Nemmeno un’ora, nel pomeriggio, per essere informati della situazione, la linea è unanime tra Capo dello Stato, premier e ministri, al termine una nota durissima. In gioco ci sono “la sicurezza e la stabilità globali” minacciate dall’attacco militare russo e l’unica soluzione è la fine delle ostilità e il rischio che “l’Europa precipiti in un vortice di guerre”. 

L’Italia quindi “manterrà uno stretto raccordo con i propri partner” nella Ue e nella Nato per “rispondere con unità, tempestività e determinazione”. Sulle sanzioni nessun dubbio, del resto anche le forze politiche che fino a ieri avevano cercato una linea morbida oggi si sono ricredute. Dunque “l’imposizione alla Federazione Russa di misure severe vede l’Italia agire convintamente nel quadro del coordinamento in seno all’Unione Europea”.

“L’Ucraina è un Paese europeo, una nazione amica. È una democrazia colpita nella propria legittima sovranità“, aggiunge il premier, che in una giornata frenetica riunisce il Consiglio dei Ministri, partecipa alla riunione del G7 in videoconferenza e poi al Consiglio Supremo di Difesa al Quirinale, prima di volare a Bruxelles per il vertice Ue straordinario convocato da Charles Michel.

Vertice che, annuncia Draghi, “deciderà un pacchetto di sanzioni molto dure nei confronti della Russia”. I contatti con le cancellerie sono continui, Draghi sente il presidente francese Emmanuel Macron, il cancelliere tedesco Olaf Scholz, la presidente della Commissione Europea, Ursula von der Leyen. “Con gli Alleati della NATO, ci stiamo coordinando per potenziare immediatamente le misure di sicurezza sul fianco Est dell’Alleanza”, annuncia.

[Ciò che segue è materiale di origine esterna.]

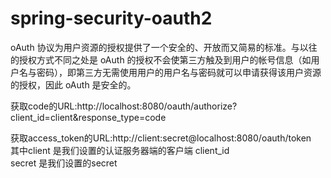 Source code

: # spring-security-oauth2
oAuth 协议为用户资源的授权提供了一个安全的、开放而又简易的标准。与以往的授权方式不同之处是 oAuth 的授权不会使第三方触及到用户的帐号信息（如用户名与密码），即第三方无需使用用户的用户名与密码就可以申请获得该用户资源的授权，因此 oAuth 是安全的。

获取code的URL:http://localhost:8080/oauth/authorize?client_id=client&response_type=code

获取access_token的URL:http://client:secret@localhost:8080/oauth/token <br>
其中client 是我们设置的认证服务器端的客户端 client_id <br>
secret 是我们设置的secret
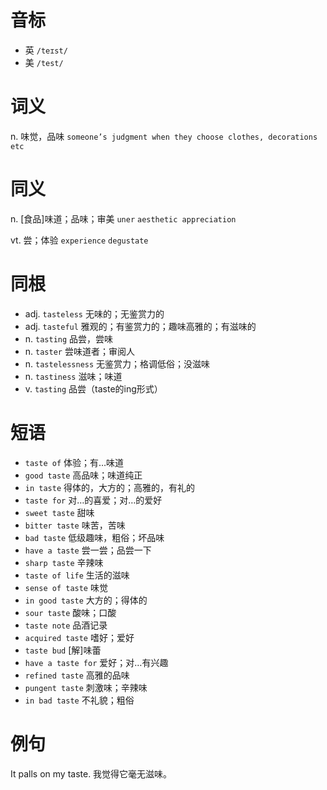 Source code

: # 音标

- 英 `/teɪst/`
- 美 `/test/`

# 词义

n. 味觉，品味
`someone’s judgment when they choose clothes, decorations etc`

# 同义

n. [食品]味道；品味；审美
`uner` `aesthetic appreciation`

vt. 尝；体验
`experience` `degustate`

# 同根

- adj. `tasteless` 无味的；无鉴赏力的
- adj. `tasteful` 雅观的；有鉴赏力的；趣味高雅的；有滋味的
- n. `tasting` 品尝，尝味
- n. `taster` 尝味道者；审阅人
- n. `tastelessness` 无鉴赏力；格调低俗；没滋味
- n. `tastiness` 滋味；味道
- v. `tasting` 品尝（taste的ing形式）

# 短语

- `taste of` 体验；有…味道
- `good taste` 高品味；味道纯正
- `in taste` 得体的，大方的；高雅的，有礼的
- `taste for` 对…的喜爱；对…的爱好
- `sweet taste` 甜味
- `bitter taste` 味苦，苦味
- `bad taste` 低级趣味，粗俗；坏品味
- `have a taste` 尝一尝；品尝一下
- `sharp taste` 辛辣味
- `taste of life` 生活的滋味
- `sense of taste` 味觉
- `in good taste` 大方的；得体的
- `sour taste` 酸味；口酸
- `taste note` 品酒记录
- `acquired taste` 嗜好；爱好
- `taste bud` [解]味蕾
- `have a taste for` 爱好；对…有兴趣
- `refined taste` 高雅的品味
- `pungent taste` 刺激味；辛辣味
- `in bad taste` 不礼貌；粗俗

# 例句

It palls on my taste.
我觉得它毫无滋味。


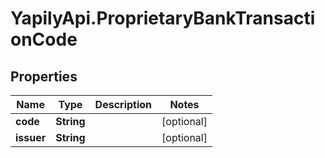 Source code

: # YapilyApi.ProprietaryBankTransactionCode

## Properties

Name | Type | Description | Notes
------------ | ------------- | ------------- | -------------
**code** | **String** |  | [optional] 
**issuer** | **String** |  | [optional] 


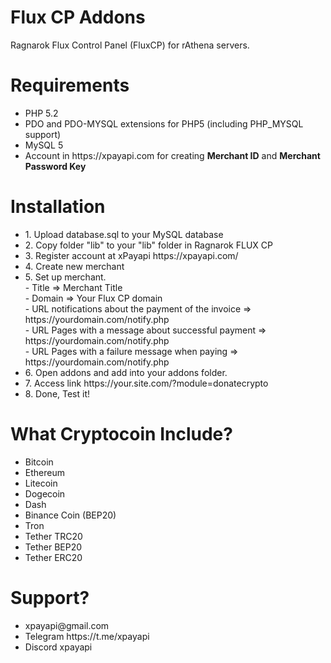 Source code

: # Flux CP Addons
Ragnarok Flux Control Panel (FluxCP) for rAthena servers.

<h1>Requirements</h1>
<ul>
<li>PHP 5.2</li>
<li>PDO and PDO-MYSQL extensions for PHP5 (including PHP_MYSQL support)</li>
<li>MySQL 5</li>
<li>Account in https://xpayapi.com for creating <strong>Merchant ID</strong> and <strong>Merchant Password Key</strong></li>
</ul>

<h1>Installation</h1>
<ul>
<li>1. Upload database.sql to your MySQL database</li>
<li>2. Copy folder "lib" to your "lib" folder in Ragnarok FLUX CP</li>
<li>3. Register account at xPayapi https://xpayapi.com/</li>
<li>4. Create new merchant</li>
<li>5. Set up merchant.
<br/>- Title => Merchant Title
<br/>- Domain => Your Flux CP domain
<br/>- URL notifications about the payment of the invoice => https://yourdomain.com/notify.php
<br/>- URL Pages with a message about successful payment =>  https://yourdomain.com/notify.php
<br/>- URL Pages with a failure message when paying => https://yourdomain.com/notify.php</li>
<li>6. Open addons and add into your addons folder.</li>
<li>7. Access link https://your.site.com/?module=donatecrypto
<li>8. Done, Test it!</li>
</ul>

<h1>What Cryptocoin Include?</h1>
<ul>
<li>Bitcoin</li>
<li>Ethereum</li>
<li>Litecoin</li>
<li>Dogecoin</li>
<li>Dash</li>
<li>Binance Coin (BEP20)</li>
<li>Tron</li>
<li>Tether TRC20</li>
<li>Tether BEP20</li>
<li>Tether ERC20</li>
</ul>

<h1>Support?</h1>
<ul>
<li>xpayapi@gmail.com</li>
<li>Telegram https://t.me/xpayapi</li>
<li>Discord xpayapi</li>
</ul> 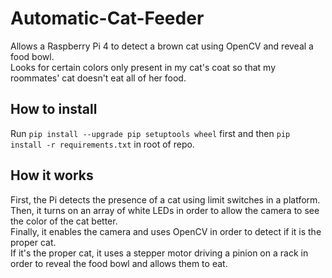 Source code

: # Automatic-Cat-Feeder
 Allows a Raspberry Pi 4 to detect a brown cat using OpenCV and reveal a food bowl.  
Looks for certain colors only present in my cat's coat so that my roommates' cat doesn't eat all of her food.

## How to install
Run `pip install --upgrade pip setuptools wheel` first and then `pip install -r requirements.txt` in root of repo.

## How it works
First, the Pi detects the presence of a cat using limit switches in a platform.  
Then, it turns on an array of white LEDs in order to allow the camera to see the color of the cat better.  
Finally, it enables the camera and uses OpenCV in order to detect if it is the proper cat.  
If it's the proper cat, it uses a stepper motor driving a pinion on a rack in order to reveal the food bowl and allows them to eat.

La richiesta a Mosca è quella di “mettere fine immediatamente allo spargimento di sangue e di ritirare le proprie forze militari al di fuori dei confini internazionalmente riconosciuti dell’Ucraina in modo incondizionato”.

“Avevamo ribadito in tutte le sedi di essere pronti a imporre conseguenze severe nel caso la Russia, come è purtroppo accaduto, avesse respinto i nostri tentativi di risolvere la crisi per via politica. Questo è il momento di metterle in campo. L’Italia e’ pienamente allineata ai partner su questa posizione”, ripete. “Questa crisi potrebbe durare a lungo, dobbiamo essere preparati – conclude Draghi – dobbiamo essere uniti, fermi, decisi e dobbiamo riaffermare in ogni possibile momento il nostro pieno sostegno all’Ucraina”.